Top of RECORDS PROVIDED

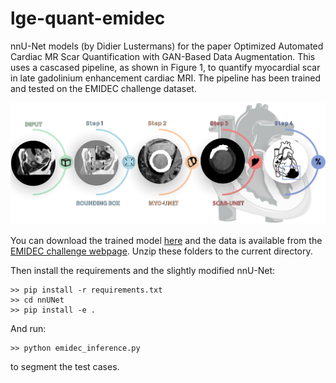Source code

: # lge-quant-emidec

nnU-Net models (by Didier Lustermans) for the paper Optimized Automated Cardiac MR Scar Quantification with GAN-Based Data Augmentation.
This uses a cascased pipeline, as shown in Figure 1, to quantify myocardial scar in late gadolinium enhancement cardiac MRI. The pipeline has been trained and tested on the EMIDEC challenge dataset.

![Methods overview](Fig1.png)

You can download the trained model [here](https://emckclac-my.sharepoint.com/:u:/g/personal/k1633520_kcl_ac_uk/ETSKBcbGYb1DuOEzpi8JE38BKP33PozUa-nCTNSXw-udPg?e=CqD2M6) and the data is available from the [EMIDEC challenge webpage](http://emidec.com/). Unzip these folders to the current directory.

Then install the requirements and the slightly modified nnU-Net:

    >> pip install -r requirements.txt
    >> cd nnUNet
    >> pip install -e .

And run:

    >> python emidec_inference.py 
    
to segment the test cases.
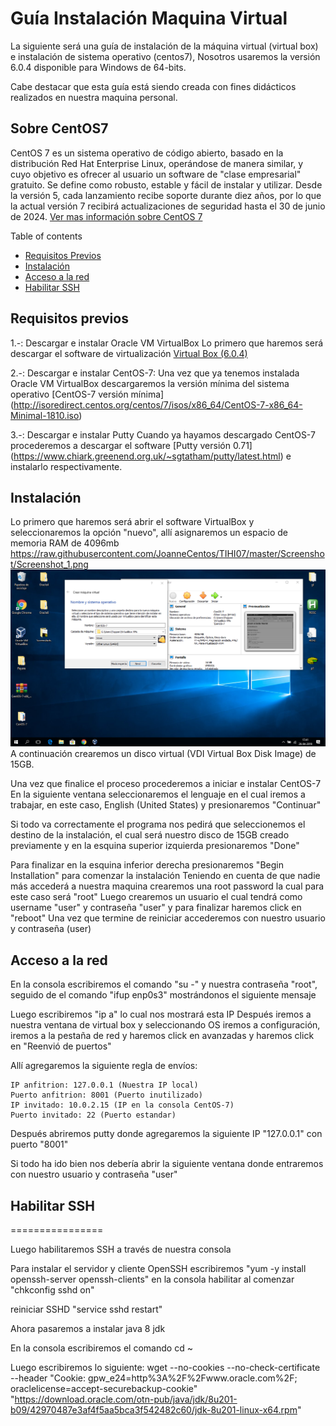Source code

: # Guía Instalación Maquina Virtual

La siguiente será una guía de instalación de la máquina virtual (virtual box) e instalación de sistema operativo (centos7), Nosotros usaremos la versión 6.0.4 disponible para Windows de 64-bits.

Cabe destacar que esta guía está siendo creada con fines didácticos realizados en nuestra maquina personal.


## Sobre CentOS7

CentOS 7 es un sistema operativo de código abierto, basado en la distribución Red Hat Enterprise Linux, operándose de manera similar, y cuyo objetivo es ofrecer al usuario un software de "clase empresarial" gratuito. Se define como robusto, estable y fácil de instalar y utilizar. Desde la versión 5, cada lanzamiento recibe soporte durante diez años, por lo que la actual versión 7 recibirá actualizaciones de seguridad hasta el 30 de junio de 2024. [Ver mas información sobre CentOS 7](https://www.centos.org/)


Table of contents


<!--ts-->
   * [Requisitos Previos](#Requisitos-previos)
   * [Instalación](#Instalación)
   * [Acceso a la red](#Acceso-a-la-red)
   * [Habilitar SSH](#Habilitar-SSH)
<!--te-->


## Requisitos previos


1.-: Descargar e instalar Oracle VM VirtualBox
Lo primero que haremos será descargar el software de virtualización [Virtual Box (6.0.4)](https://www.virtualbox.org/wiki/Downloads)

2.-: Descargar e instalar CentOS-7:
Una vez que ya tenemos instalada Oracle VM VirtualBox descargaremos la versión mínima del sistema operativo [CentOS-7 versión mínima] (http://isoredirect.centos.org/centos/7/isos/x86_64/CentOS-7-x86_64-Minimal-1810.iso)

3.-: Descargar e instalar Putty
Cuando ya hayamos descargado CentOS-7 procederemos a descargar el software [Putty versión 0.71] (https://www.chiark.greenend.org.uk/~sgtatham/putty/latest.html) e instalarlo respectivamente.



## Instalación


Lo primero que haremos será abrir  el software VirtualBox y seleccionaremos la opción "nuevo", allí asignaremos un espacio de memoria RAM de 4096mb
https://raw.githubusercontent.com/JoanneCentos/TIHI07/master/Screenshot/Screenshot_1.png
<img src="https://raw.githubusercontent.com/JoanneCentos/TIHI07/master/Screenshot/Screenshot_1.png">
A continuación crearemos un disco virtual (VDI Virtual Box Disk Image) de 15GB.

Una vez que finalice el proceso procederemos a iniciar e instalar CentOS-7
En la siguiente ventana seleccionaremos el lenguaje en el cual iremos a trabajar, en este caso, English (United States) y presionaremos "Continuar"

Si todo va correctamente el programa nos pedirá que seleccionemos el destino de la instalación, el cual será nuestro disco de 15GB creado previamente y en la esquina superior izquierda presionaremos "Done"

Para finalizar en la esquina inferior derecha presionaremos "Begin Installation" para comenzar la instalación
Teniendo en cuenta de que nadie más accederá a nuestra maquina crearemos una root password la cual para este caso será "root"
Luego crearemos un usuario el cual tendrá como username "user" y contraseña "user" y para finalizar haremos click en "reboot"
Una vez que termine de reiniciar accederemos con nuestro usuario y contraseña (user)

## Acceso a la red


En la consola escribiremos el comando "su -" y nuestra contraseña "root", seguido de el comando "ifup enp0s3" mostrándonos el siguiente mensaje

Luego escribiremos "ip a" lo cual nos mostrará esta IP
Después iremos a nuestra ventana de virtual box y seleccionando OS iremos a configuración, iremos a la pestaña de red y haremos click en avanzadas y haremos click en "Reenvió de puertos"

Allí agregaremos la siguiente regla de envíos:

	IP anfitrion: 127.0.0.1 (Nuestra IP local)
	Puerto anfitrion: 8001 (Puerto inutilizado)
	IP invitado: 10.0.2.15 (IP en la consola CentOS-7)
	Puerto invitado: 22 (Puerto estandar)

Después abriremos putty donde agregaremos la siguiente IP "127.0.0.1" con puerto "8001"

Si todo ha ido bien nos debería abrir la siguiente ventana donde entraremos con nuestro usuario y contraseña "user"

## Habilitar SSH
================

Luego habilitaremos SSH a través de nuestra consola

Para instalar el servidor y cliente OpenSSH escribiremos "yum -y install openssh-server openssh-clients" en la consola
habilitar al comenzar "chkconfig sshd on"

reiniciar SSHD "service sshd restart"

Ahora pasaremos a instalar java 8 jdk

En la consola escribiremos el comando cd ~

Luego escribiremos lo siguiente:
wget --no-cookies --no-check-certificate --header "Cookie: gpw_e24=http%3A%2F%2Fwww.oracle.com%2F; oraclelicense=accept-securebackup-cookie" "https://download.oracle.com/otn-pub/java/jdk/8u201-b09/42970487e3af4f5aa5bca3f542482c60/jdk-8u201-linux-x64.rpm"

Bottom of RECORDS PROVIDED

▶ [ABOUT THIS EXERCISE]
Omit the pictures, then copy out all the data exactly as it stands.

▶ [TASK ANSWER]
Source code

: # lge-quant-emidec

nnU-Net models (by Didier Lustermans) for the paper Optimized Automated Cardiac MR Scar Quantification with GAN-Based Data Augmentation.
This uses a cascased pipeline, as shown in Figure 1, to quantify myocardial scar in late gadolinium enhancement cardiac MRI. The pipeline has been trained and tested on the EMIDEC challenge dataset.

![Methods overview](Fig1.png)

You can download the trained model [here](https://emckclac-my.sharepoint.com/:u:/g/personal/k1633520_kcl_ac_uk/ETSKBcbGYb1DuOEzpi8JE38BKP33PozUa-nCTNSXw-udPg?e=CqD2M6) and the data is available from the [EMIDEC challenge webpage](http://emidec.com/). Unzip these folders to the current directory.

Then install the requirements and the slightly modified nnU-Net:

    >> pip install -r requirements.txt
    >> cd nnUNet
    >> pip install -e .

And run:

    >> python emidec_inference.py 
    
to segment the test cases.
Source code

: # Guía Instalación Maquina Virtual

La siguiente será una guía de instalación de la máquina virtual (virtual box) e instalación de sistema operativo (centos7), Nosotros usaremos la versión 6.0.4 disponible para Windows de 64-bits.

Cabe destacar que esta guía está siendo creada con fines didácticos realizados en nuestra maquina personal.


## Sobre CentOS7

CentOS 7 es un sistema operativo de código abierto, basado en la distribución Red Hat Enterprise Linux, operándose de manera similar, y cuyo objetivo es ofrecer al usuario un software de "clase empresarial" gratuito. Se define como robusto, estable y fácil de instalar y utilizar. Desde la versión 5, cada lanzamiento recibe soporte durante diez años, por lo que la actual versión 7 recibirá actualizaciones de seguridad hasta el 30 de junio de 2024. [Ver mas información sobre CentOS 7](https://www.centos.org/)


Table of contents


<!--ts-->
   * [Requisitos Previos](#Requisitos-previos)
   * [Instalación](#Instalación)
   * [Acceso a la red](#Acceso-a-la-red)
   * [Habilitar SSH](#Habilitar-SSH)
<!--te-->


## Requisitos previos


1.-: Descargar e instalar Oracle VM VirtualBox
Lo primero que haremos será descargar el software de virtualización [Virtual Box (6.0.4)](https://www.virtualbox.org/wiki/Downloads)

2.-: Descargar e instalar CentOS-7:
Una vez que ya tenemos instalada Oracle VM VirtualBox descargaremos la versión mínima del sistema operativo [CentOS-7 versión mínima] (http://isoredirect.centos.org/centos/7/isos/x86_64/CentOS-7-x86_64-Minimal-1810.iso)

3.-: Descargar e instalar Putty
Cuando ya hayamos descargado CentOS-7 procederemos a descargar el software [Putty versión 0.71] (https://www.chiark.greenend.org.uk/~sgtatham/putty/latest.html) e instalarlo respectivamente.



## Instalación


Lo primero que haremos será abrir  el software VirtualBox y seleccionaremos la opción "nuevo", allí asignaremos un espacio de memoria RAM de 4096mb
https://raw.githubusercontent.com/JoanneCentos/TIHI07/master/Screenshot/Screenshot_1.png
<img src="https://raw.githubusercontent.com/JoanneCentos/TIHI07/master/Screenshot/Screenshot_1.png">
A continuación crearemos un disco virtual (VDI Virtual Box Disk Image) de 15GB.

Una vez que finalice el proceso procederemos a iniciar e instalar CentOS-7
En la siguiente ventana seleccionaremos el lenguaje en el cual iremos a trabajar, en este caso, English (United States) y presionaremos "Continuar"

Si todo va correctamente el programa nos pedirá que seleccionemos el destino de la instalación, el cual será nuestro disco de 15GB creado previamente y en la esquina superior izquierda presionaremos "Done"

Para finalizar en la esquina inferior derecha presionaremos "Begin Installation" para comenzar la instalación
Teniendo en cuenta de que nadie más accederá a nuestra maquina crearemos una root password la cual para este caso será "root"
Luego crearemos un usuario el cual tendrá como username "user" y contraseña "user" y para finalizar haremos click en "reboot"
Una vez que termine de reiniciar accederemos con nuestro usuario y contraseña (user)

## Acceso a la red


En la consola escribiremos el comando "su -" y nuestra contraseña "root", seguido de el comando "ifup enp0s3" mostrándonos el siguiente mensaje

Luego escribiremos "ip a" lo cual nos mostrará esta IP
Después iremos a nuestra ventana de virtual box y seleccionando OS iremos a configuración, iremos a la pestaña de red y haremos click en avanzadas y haremos click en "Reenvió de puertos"

Allí agregaremos la siguiente regla de envíos:

	IP anfitrion: 127.0.0.1 (Nuestra IP local)
	Puerto anfitrion: 8001 (Puerto inutilizado)
	IP invitado: 10.0.2.15 (IP en la consola CentOS-7)
	Puerto invitado: 22 (Puerto estandar)

Después abriremos putty donde agregaremos la siguiente IP "127.0.0.1" con puerto "8001"

Si todo ha ido bien nos debería abrir la siguiente ventana donde entraremos con nuestro usuario y contraseña "user"

## Habilitar SSH
================

Luego habilitaremos SSH a través de nuestra consola

Para instalar el servidor y cliente OpenSSH escribiremos "yum -y install openssh-server openssh-clients" en la consola
habilitar al comenzar "chkconfig sshd on"

reiniciar SSHD "service sshd restart"

Ahora pasaremos a instalar java 8 jdk

En la consola escribiremos el comando cd ~

Luego escribiremos lo siguiente:
wget --no-cookies --no-check-certificate --header "Cookie: gpw_e24=http%3A%2F%2Fwww.oracle.com%2F; oraclelicense=accept-securebackup-cookie" "https://download.oracle.com/otn-pub/java/jdk/8u201-b09/42970487e3af4f5aa5bca3f542482c60/jdk-8u201-linux-x64.rpm"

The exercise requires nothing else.